Find recurrences among the solutions of the homogeneous equation

Once some solutions of the equation were found, other solutions of the family of infinite solutions of the homogeneous equation can also be determined.by Xₙ₊₁ = P Xₙ + Q Yₙ ; Yₙ₊₁ = R Xₙ + S Yₙ where P, Q, R, and S should be determined.

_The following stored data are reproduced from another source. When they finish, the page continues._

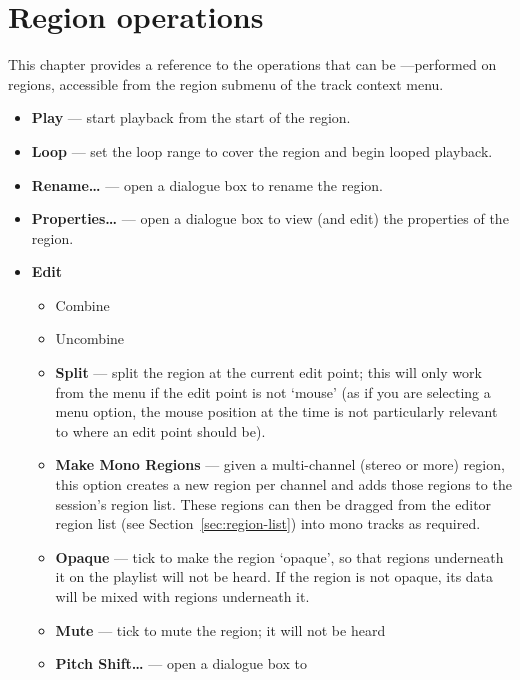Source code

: \documentclass[10pt,a4paper]{book}
\begin{document}
{%

\chapter{Region operations}
\label{ch:region-operations}

This chapter provides a reference to the operations that can be
---performed on regions, accessible from the region submenu of the track
context menu.

\begin{itemize}
\item \textbf{Play} --- start playback from the start of the region.
\item \textbf{Loop} --- set the loop range to cover the region and begin looped playback.
\item \textbf{Rename\ldots} --- open a dialogue box to rename the region.
\item \textbf{Properties\ldots} --- open a dialogue box to view (and edit) the properties of the region.
\item \textbf{Edit}
\begin{itemize}
\item Combine
\item Uncombine
\item \textbf{Split} --- split the region at the current edit point;
  this will only work from the menu if the edit point is not `mouse'
  (as if you are selecting a menu option, the mouse position at the
  time is not particularly relevant to where an edit point should be).
\item \textbf{Make Mono Regions} --- given a multi-channel (stereo or
  more) region, this option creates a new region per channel and adds
  those regions to the session's region list.  These regions can then
  be dragged from the editor region list (see
  Section~\ref{sec:region-list}) into mono tracks as required.
\item \textbf{Opaque} --- tick to make the region `opaque', so that
  regions underneath it on the playlist will not be heard.  If the
  region is not opaque, its data will be mixed with regions underneath
  it.
\item \textbf{Mute} --- tick to mute the region; it will not be heard
\item \textbf{Pitch Shift\ldots} --- open a dialogue box to

\end{itemize}
\end{itemize}}
\end{document}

Let M(x,y)=Ax² + Bxy + Cy² =M  and N(u,v)=u² + Buv + ACv² =N
⇒ M(p,q)=Ap² + Bpq + Cq² =M
⇒ M(p,q)/A=p² + (B/A)pq + (C/A)q² =M/A

Let D=B/A and E=C/A
⇒ M(p,q)/A=p² +Dpq + Eq² =M/A
⇒ M(p/q,1)/A=(p/q)² +D(p/q) + E =M/A

The roots of M(p/q,1)=A(p/q)² +B(p/q) + C = (p/q-J)(p/q-J')=0 are
J=(-B+√(B²-4AC))/2A ; J'=(-B-√(B²-4AC))/2A
⇒J²=-DJ-E
⇒J'²=-DJ'-E
⇒J+J'=-D
⇒JJ'=E

Similarly, the roots of N(p/q,1)=(p/q)² +B(p/q) + AC = (p/q-K)(p/q-K')=0 are
K=(-B+√(B²-4AC))/2 ; K'=(-B-√(B²-4AC))/2
⇒K=AJ and K'=AJ'

Therefore,
M(p, q)/A = (p - Jq)(p - J'q) = M ?
N(r, s) = (r - Ks)(r - K's) = N

Since K=AJ and K'=AJ'
⇒(p - Jq)(r - Ks) = (p - Jq)(r - AJs) = (pr - AJps - Jqr + AJ²qs)
Subsitute J²=-DJ-E
⇒(p - Jq)(r - Ks) =  (pr - AJps - Jqr + A(DJ-E)qs) = (pr - AEqs) - (Aps + qr + AEqs)J = (pr - Cqs) - (Aps + qr + Bqs)J

Similarly, since K=AJ and K'=AJ'
(p - J'q)(r - K's) = (p - J'q)(r - AJ's) = (pr - AJ'ps - J'qr + AJ'²qs)
Subsitute J'²=-DJ'-E
⇒(p - J'q)(r - K's) = pr - AJ'ps - J'qr + A(-DJ' - E)qs = (pr - AEqs) - (Aps + qr + AEqs)J' = (pr - Cqs) - (Aps + qr + Bqs)J'

Let X = pr - Cqs and Y = Aps + qr + Bqs
Multiplying (M(p, q)/A) N(r, s)
⇒(M(p, q)/A) N(r, s) =(p - Jq)(r - Ks) (p - J'q)(r - K's) =(X - YJ) (X - YJ') = X² - (J + J')XY + JJ'Y²

Subsitute J+J'=-D and  JJ'=E
⇒(M(p, q)/A) N(r, s) = X² + DXY + EY²

Multiplying product of M(p, q)/A and N(r, s) by A
⇒AX² + BXY + CY² = MN

Let M=-F and N=1 then X and Y are also solutions of the equation.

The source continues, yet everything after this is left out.